Money market/income investments ≠ achieve your longer-term goals – why not?
Low ‘win rate’ for money market – looking backwards

Specific time comparisons can be problematic as they promote investor biases, with investors often losing sight of the bigger picture. To illustrate this concept, let us look at the ASISA Multi-Asset High Equity category (refer the figure that follows). The category is typically measured over a five-year time horizon and has fallen victim to the ‘cash is king’ narrative. However, looking at the past 10 years through the lens of a win rate shows a very different picture. The figure below shows that if we consider every investable five-year window over the past 10 years, high-equity has outperformed cash 71% of the time. And when high-equity does outperform, it does so with a wide margin – an average of 2.99% outperformance. On the other hand, the margin of underperformance is a far more modest -0.34%.

Lower real earnings on cash – looking forward 


We have seen significant and rapid cuts in interest rates in South Africa. This necessitates the need to take a rain check, look forward and acknowledge that cash rates are at 50-year lows, which is not going to help beat inflation. According to calculations made by Prudential Investment Managers last year, cash-related investments are only likely to return approximately 0.2% p.a.1 more than inflation over the next three to five years.


So, if you are saving or investing towards a short-term goal, you should be able to protect your money in real terms.


However, if your goal is for the medium to long term, then cash-type investments will in all likelihood, not meet your needs and take longer to reach, thus not meeting your outcome expectations. This is why you should let your time horizon (your needs) dictate your most suitable portfolio.

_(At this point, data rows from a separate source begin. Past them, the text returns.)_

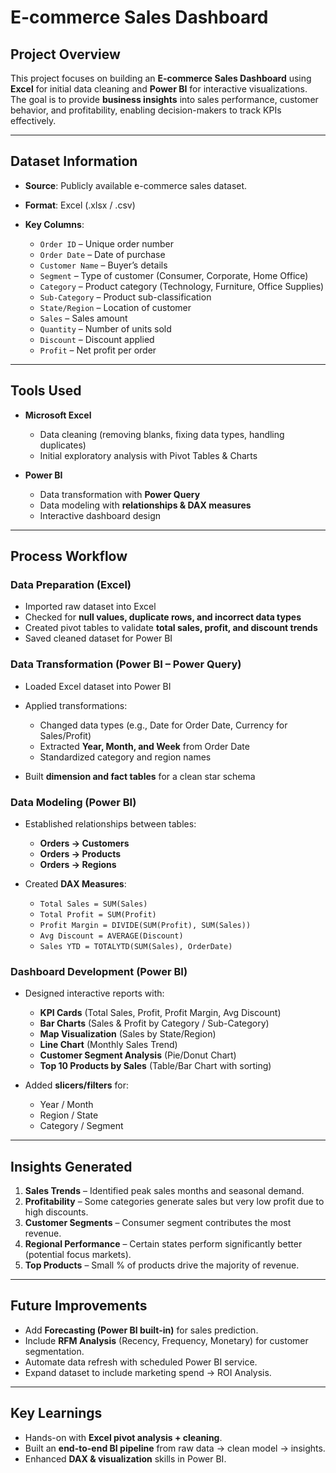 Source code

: #  E-commerce Sales Dashboard

##  Project Overview

This project focuses on building an **E-commerce Sales Dashboard** using **Excel** for initial data cleaning and **Power BI** for interactive visualizations.
The goal is to provide **business insights** into sales performance, customer behavior, and profitability, enabling decision-makers to track KPIs effectively.

---

##  Dataset Information

* **Source**: Publicly available e-commerce sales dataset.
* **Format**: Excel (.xlsx / .csv)
* **Key Columns**:

  * `Order ID` – Unique order number
  * `Order Date` – Date of purchase
  * `Customer Name` – Buyer’s details
  * `Segment` – Type of customer (Consumer, Corporate, Home Office)
  * `Category` – Product category (Technology, Furniture, Office Supplies)
  * `Sub-Category` – Product sub-classification
  * `State/Region` – Location of customer
  * `Sales` – Sales amount
  * `Quantity` – Number of units sold
  * `Discount` – Discount applied
  * `Profit` – Net profit per order

---

##  Tools Used

* **Microsoft Excel**

  * Data cleaning (removing blanks, fixing data types, handling duplicates)
  * Initial exploratory analysis with Pivot Tables & Charts
* **Power BI**

  * Data transformation with **Power Query**
  * Data modeling with **relationships & DAX measures**
  * Interactive dashboard design

---

##  Process Workflow

###  Data Preparation (Excel)

* Imported raw dataset into Excel
* Checked for **null values, duplicate rows, and incorrect data types**
* Created pivot tables to validate **total sales, profit, and discount trends**
* Saved cleaned dataset for Power BI

###  Data Transformation (Power BI – Power Query)

* Loaded Excel dataset into Power BI
* Applied transformations:

  * Changed data types (e.g., Date for Order Date, Currency for Sales/Profit)
  * Extracted **Year, Month, and Week** from Order Date
  * Standardized category and region names
* Built **dimension and fact tables** for a clean star schema

###  Data Modeling (Power BI)

* Established relationships between tables:

  * **Orders → Customers**
  * **Orders → Products**
  * **Orders → Regions**
* Created **DAX Measures**:

  * `Total Sales = SUM(Sales)`
  * `Total Profit = SUM(Profit)`
  * `Profit Margin = DIVIDE(SUM(Profit), SUM(Sales))`
  * `Avg Discount = AVERAGE(Discount)`
  * `Sales YTD = TOTALYTD(SUM(Sales), OrderDate)`

###  Dashboard Development (Power BI)

* Designed interactive reports with:

  * **KPI Cards** (Total Sales, Profit, Profit Margin, Avg Discount)
  * **Bar Charts** (Sales & Profit by Category / Sub-Category)
  * **Map Visualization** (Sales by State/Region)
  * **Line Chart** (Monthly Sales Trend)
  * **Customer Segment Analysis** (Pie/Donut Chart)
  * **Top 10 Products by Sales** (Table/Bar Chart with sorting)
* Added **slicers/filters** for:

  * Year / Month
  * Region / State
  * Category / Segment

---

##  Insights Generated

1. **Sales Trends** – Identified peak sales months and seasonal demand.
2. **Profitability** – Some categories generate sales but very low profit due to high discounts.
3. **Customer Segments** – Consumer segment contributes the most revenue.
4. **Regional Performance** – Certain states perform significantly better (potential focus markets).
5. **Top Products** – Small % of products drive the majority of revenue.

---

##  Future Improvements

* Add **Forecasting (Power BI built-in)** for sales prediction.
* Include **RFM Analysis** (Recency, Frequency, Monetary) for customer segmentation.
* Automate data refresh with scheduled Power BI service.
* Expand dataset to include marketing spend → ROI Analysis.

---

##  Key Learnings

* Hands-on with **Excel pivot analysis + cleaning**.
* Built an **end-to-end BI pipeline** from raw data → clean model → insights.
* Enhanced **DAX & visualization** skills in Power BI.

Unfortunately, investors tend to be a bit late to the party, which is why it is crucial to emphasize that, at this point in time, money market type funds will not provide the requisite return to beat inflation over the long term. Investors need to start looking forward rather than in the rear view mirror at the eye-watering returns from interest-bearing portfolios – money market and income plus – over the past five years. Proven by the ‘win rate’ and what to expect from cash going forward.

The challenge is not to find better investments, but to become a better investor


Investing is an exercise that requires discipline, patience and stamina.

 

Unfortunately, humans are hardwired to react to our emotions in the present at the expense of our future selves. With planning our goals, separating long-term needs from short term investments can help to avoid recency bias, whereby investors favour recent events over historic ones by giving greater importance to them.

To summarise

 

  • The numbers/statistics continue to show what we do not want to see – money invested in portfolios based on past performance. Remember, past performance is not necessarily a guide to future performance
  • We can mitigate recency bias with investment discipline – remove emotion from your decisions and focus on your
  • investment goal(s)
  • The time horizon required to meet your goal(s) will direct you towards a suitable portfolio. This removes decisionmaking that is based solely on past performance and might result in your portfolio not being aligned with your investment goal(s).